Your goal: Once the pictures are set aside, reproduce the remaining data exactly.

Input records:

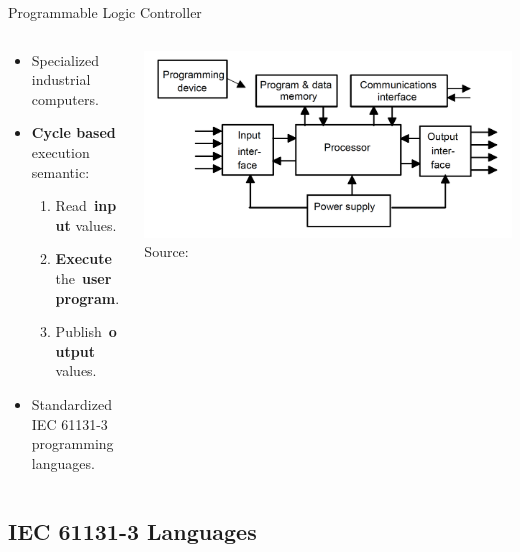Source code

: \documentclass[18pt]{beamer}
\begin{document}
\begin{frame}{Programmable Logic Controller}
\begin{columns}
    \begin{column}{0.5\textwidth}
        \begin{itemize}
            \item Specialized industrial computers.
            \item \textbf{Cycle based} execution semantic:
            \begin{enumerate}
                \item Read~\textbf{input} values.
                \item \textbf{Execute} the~\textbf{user program}.
                \item Publish~\textbf{output} values.
            \end{enumerate}
            \item Standardized IEC 61131-3 programming languages.
        \end{itemize}
    \end{column}
    \begin{column}{0.5\textwidth}
        \includegraphics[width=\textwidth]{figures/PLC_Architecture.png}
        {\footnotesize Source:~\cite{BOLTON200653}}
    \end{column}
\end{columns}
\end{frame}

\subsection{IEC 61131-3 Languages}
\end{document}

Solution for this task:
Source code

: \documentclass[18pt]{beamer}
\begin{document}
\begin{frame}{Programmable Logic Controller}
\begin{columns}
    \begin{column}{0.5\textwidth}
        \begin{itemize}
            \item Specialized industrial computers.
            \item \textbf{Cycle based} execution semantic:
            \begin{enumerate}
                \item Read~\textbf{input} values.
                \item \textbf{Execute} the~\textbf{user program}.
                \item Publish~\textbf{output} values.
            \end{enumerate}
            \item Standardized IEC 61131-3 programming languages.
        \end{itemize}
    \end{column}
    \begin{column}{0.5\textwidth}
        \includegraphics[width=\textwidth]{figures/PLC_Architecture.png}
        {\footnotesize Source:~\cite{BOLTON200653}}
    \end{column}
\end{columns}
\end{frame}

\subsection{IEC 61131-3 Languages}
\end{document}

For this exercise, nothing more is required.